Return of the Macron

If we’re talking sex scandals and demonstrations by the left, we must be talking about France, as the right-wing minister of the economy, already under fire from critics for unchecked inflation and his support of President Emmanuel Macron’s unpopular raising of the pension age to sixty-four, is now being ridiculed for a terrible sex scene in his novel Fugue Américaine. Readings of the chapter in question have appeared on late-night television, including the classic line, spoken by one vixen, “I’ve never been this dilated” amid lurid descriptions of her anus. Macron’s minister has defended his right to scribble steamy softcore on the side because, after all, this is France, where being found unsexy will get you sent to the Bastille.

 

Bopping the Bishop

Prosperity gospel bishop Lamor Whitehead, famous both for his bling and having served time for larceny and identity fraud, is being sued for deed theft after evicting a Glory of God Global Ministry congregation from a Brooklyn building he claimed to own. It would appear as though he used fraudulent documentation to eliminate the competition in God-bothering holy rollers. But that’s business as usual for the American church: deeds, not words. This week also saw Idaho detectives testify in the trial of “cult mom” Lori Vallow Daybell, the messianic leader of a doomsday cult, who is accused of the murder of her two children, whom she claimed had been turned into zombies.

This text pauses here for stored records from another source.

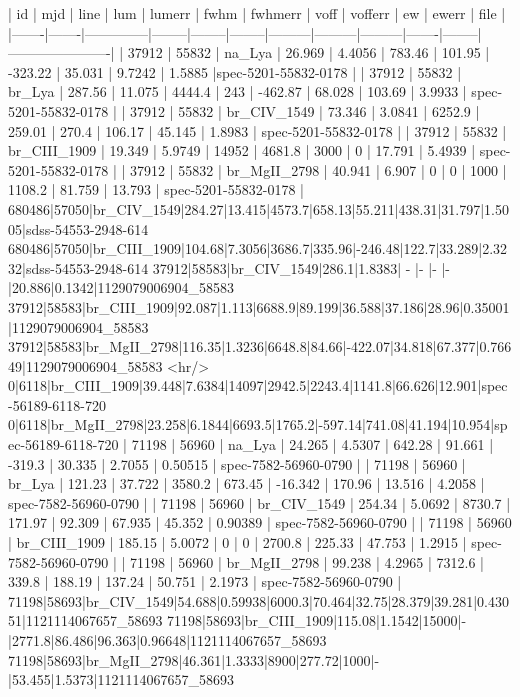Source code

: 

| id    | mjd   | line         | lum    | lumerr | fwhm   | fwhmerr | voff    | vofferr | ew     | ewerr  | file                 |
|-------|-------|--------------|--------|--------|--------|---------|---------|---------|-------|--------|----------------------|
| 37912 | 55832 | na_Lya       | 26.969 | 4.4056 | 783.46 |  101.95 | -323.22 |  35.031 | 9.7242 | 1.5885 |spec-5201-55832-0178 |
| 37912 | 55832 | br_Lya       | 287.56 | 11.075 | 4444.4 |     243 | -462.87 |  68.028 | 103.69 | 3.9933 |   spec-5201-55832-0178 |
| 37912 | 55832 | br_CIV_1549  | 73.346 | 3.0841 | 6252.9 |  259.01 |   270.4 |  106.17 | 45.145 | 1.8983 |   spec-5201-55832-0178 |
| 37912 | 55832 | br_CIII_1909 | 19.349 | 5.9749 |  14952 |  4681.8 |    3000 |       0 | 17.791 | 5.4939 |   spec-5201-55832-0178 |
| 37912 | 55832 | br_MgII_2798 | 40.941 |  6.907 |      0 |       0 |    1000 |  1108.2 | 81.759 | 13.793 |   spec-5201-55832-0178 |
680486|57050|br_CIV_1549|284.27|13.415|4573.7|658.13|55.211|438.31|31.797|1.5005|sdss-54553-2948-614
680486|57050|br_CIII_1909|104.68|7.3056|3686.7|335.96|-246.48|122.7|33.289|2.3232|sdss-54553-2948-614
37912|58583|br_CIV_1549|286.1|1.8383| - |- |- |- |20.886|0.1342|1129079006904_58583
37912|58583|br_CIII_1909|92.087|1.113|6688.9|89.199|36.588|37.186|28.96|0.35001|1129079006904_58583
37912|58583|br_MgII_2798|116.35|1.3236|6648.8|84.66|-422.07|34.818|67.377|0.76649|1129079006904_58583
<hr/>
0|6118|br_CIII_1909|39.448|7.6384|14097|2942.5|2243.4|1141.8|66.626|12.901|spec-56189-6118-720
0|6118|br_MgII_2798|23.258|6.1844|6693.5|1765.2|-597.14|741.08|41.194|10.954|spec-56189-6118-720
| 71198 | 56960 | na_Lya       | 24.265 | 4.5307 | 642.28 |  91.661 |  -319.3 |  30.335 |  2.7055 | 0.50515 |   spec-7582-56960-0790 |
| 71198 | 56960 | br_Lya       | 121.23 | 37.722 | 3580.2 |  673.45 | -16.342 |  170.96 |  13.516 |  4.2058 |   spec-7582-56960-0790 |
| 71198 | 56960 | br_CIV_1549  | 254.34 | 5.0692 | 8730.7 |  171.97 |  92.309 |  67.935 |  45.352 | 0.90389 |   spec-7582-56960-0790 |
| 71198 | 56960 | br_CIII_1909 | 185.15 | 5.0072 |      0 |       0 |  2700.8 |  225.33 |  47.753 |  1.2915 |   spec-7582-56960-0790 |
| 71198 | 56960 | br_MgII_2798 | 99.238 | 4.2965 | 7312.6 |   339.8 |  188.19 |  137.24 |  50.751 |  2.1973 |   spec-7582-56960-0790 |
71198|58693|br_CIV_1549|54.688|0.59938|6000.3|70.464|32.75|28.379|39.281|0.43051|1121114067657_58693
71198|58693|br_CIII_1909|115.08|1.1542|15000|-|2771.8|86.486|96.363|0.96648|1121114067657_58693
71198|58693|br_MgII_2798|46.361|1.3333|8900|277.72|1000|-|53.455|1.5373|1121114067657_58693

It’s a good thing we keep such grandstanding ideologues out of the law in this country, where a woman was recently forced to carry a child without kidneys to term because she was barred from obtaining an abortion that would have spared her from a life-threatening condition. Frankly, the cults might be onto something: the apocalypse can’t come soon enough. 

 

TikTok Dirty to Me

Sticks and stones may break our bones, but words must be carefully monitored by the Chinese government lest we begin to use social media to examine human rights abuses and the unchecked power of the state. Forbes has found that TikTok’s China-based parent company ByteDance maintains a list of words and phrases that it carefully suppresses if they pertain to criticism of the Chinese Communist Party, Donald Trump, the ongoing persecution of the Uyghur minority, or commemoration of the 1989 Tiananmen Square massacre in Beijing. That our technocrat masters might not have the public’s best interests at heart as they peddle lip-syncing Zoomers and sleight-of-hand illusions by unemployed weekend warlocks comes as a shock to Westerners, who maintain complete faith in our conglomerates, like a McDonald’s where ten-year-old children were found working until 2 a.m.; our government, which employed a rogue agent who urged January 6 rioters to commit murder at the capitol; and our police force, which recently shot an emotional support dog in the face

 

Bono Shirt, Bono Service

The Atlantic, America’s oldest monthly purveyor of panic porn and fawning celebrity profiles, has boldly tapped U2 frontmanchild Bono to illustrate their June 2023 cover depicting Ukrainian President Volodymyr Zelensky, something the noted Spider-Man scholar was already doing, since he apparently has a hobby designing Atlantic covers on his iPad. This is just the first of an initiative undertaken by the glossy magazine industry to tap rock stars to draw inoffensive covers using basic handheld technology. Forthcoming are Harper’s new design by Harry Styles, GWAR’s droll new designs for The New Yorker, the NYRB’s contract with Danish shock-rocker-turned-political-cartoonist King Diamond, and—we might as well announce it—The Baffler’s debut of its new cover-artist-for-life, Tiny Tim, and focus-group-approved official slogan, “Come tiptoe through the tulips with us.”